(Exercise aim)
State the count of lines below in which the word "begin" appears, and add nothing.

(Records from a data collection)
::::
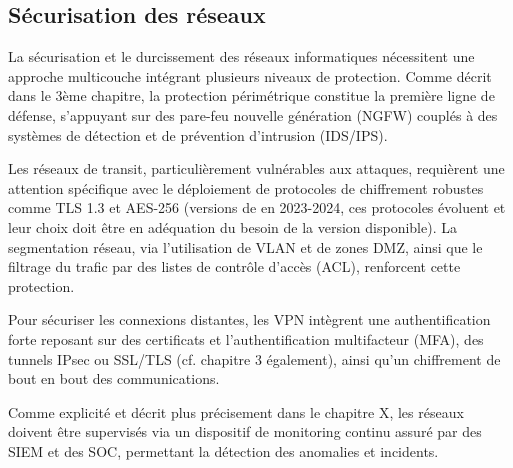 \subsection{Sécurisation des réseaux}

La sécurisation et le durcissement des réseaux informatiques nécessitent une approche multicouche intégrant plusieurs niveaux de protection. Comme décrit dans le 3ème chapitre, la protection périmétrique constitue la première ligne de défense, s'appuyant sur des pare-feu nouvelle génération (NGFW) couplés à des systèmes de détection et de prévention d'intrusion (IDS/IPS).

Les réseaux de transit, particulièrement vulnérables aux attaques, requièrent une attention spécifique avec le déploiement de protocoles de chiffrement robustes comme TLS 1.3 et AES-256 (versions de en 2023-2024, ces protocoles évoluent et leur choix doit être en adéquation du besoin de la version disponible). La segmentation réseau, via l'utilisation de VLAN et de zones DMZ, ainsi que le filtrage du trafic par des listes de contrôle d'accès (ACL), renforcent cette protection.

Pour sécuriser les connexions distantes, les VPN intègrent une authentification forte reposant sur des certificats et l'authentification multifacteur (MFA), des tunnels IPsec ou SSL/TLS (cf. chapitre 3 également), ainsi qu'un chiffrement de bout en bout des communications.

Comme explicité et décrit plus précisement dans le chapitre X, les réseaux doivent être supervisés via un dispositif de monitoring continu assuré par des SIEM et des SOC, permettant la détection des anomalies et incidents.


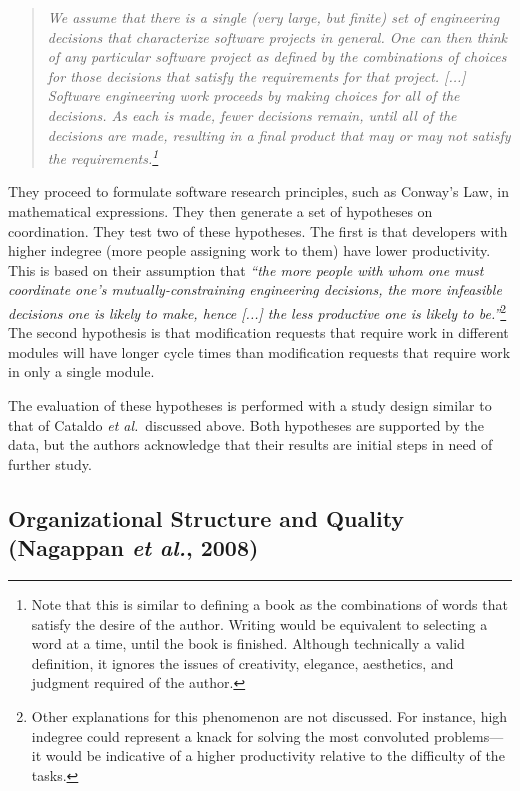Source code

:\begin{quote}
\emph{We assume that there is a single (very large, but finite) set of engineering decisions that characterize software projects in general. One can then think of any particular software project as defined by the combinations of choices for those decisions that satisfy the requirements for that project. [...] Software engineering work proceeds by making choices for all of the decisions. As each is made, fewer decisions remain, until all of the decisions are made, resulting in a final product that may or may not satisfy the requirements.\footnote{Note that this is similar to defining a book as the combinations of words that satisfy the desire of the author. Writing would be equivalent to selecting a word at a time, until the book is finished. Although technically a valid definition, it ignores the issues of creativity, elegance, aesthetics, and judgment required of the author.}}
\end{quote}

They proceed to formulate software research principles, such as Conway's Law, in mathematical expressions. They then generate a set of hypotheses on coordination. They test two of these hypotheses. The first is that developers with higher indegree (more people assigning work to them) have lower productivity. This is based on their assumption that \emph{``the more people with whom one must coordinate one's mutually-constraining engineering decisions, the more infeasible decisions one is likely to make, hence [...] the less productive one is likely to be.''}\footnote{Other explanations for this phenomenon are not discussed. For instance, high indegree could represent a knack for solving the most convoluted problems---it would be indicative of a higher productivity relative to the difficulty of the tasks.} The second hypothesis is that modification requests that require work in different modules will have longer cycle times than modification requests that require work in only a single module.

The evaluation of these hypotheses is performed with a study design similar to that of Cataldo \emph{et al.}\ discussed above. Both hypotheses are supported by the data, but the authors acknowledge that their results are initial steps in need of further study.

\subsection{Organizational Structure and Quality (Nagappan \emph{et al.}, 2008)}

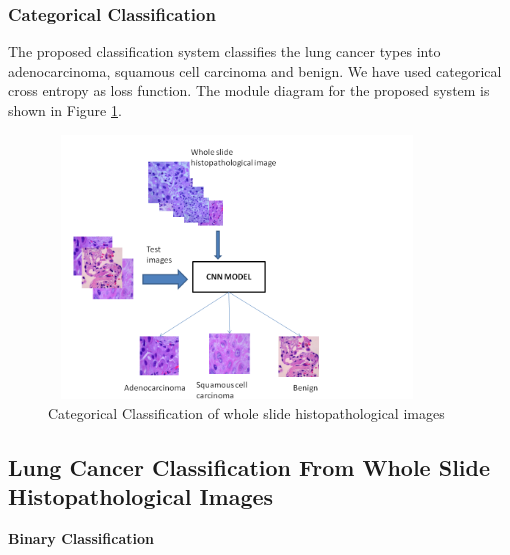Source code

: \documentclass[conference]{IEEEtran}
\begin{document}
\subsubsection{Categorical Classification}
The proposed classification system classifies the lung cancer types into adenocarcinoma, squamous cell carcinoma and benign. We have used categorical cross entropy as loss function. The module diagram for the proposed system is shown in Figure \ref{fig10}.\newline
\begin{figure}[htbp]
\centerline{\includegraphics[width=10cm, height=7cm]{./figures/pic2a.png}}
\caption{Categorical Classification of whole slide histopathological images}
\label{fig10}
\end{figure}

\subsection{Lung Cancer Classification From Whole Slide Histopathological Images}
\newline
\textbf{Binary Classification}
%
\end{document}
::::
(Response box)
3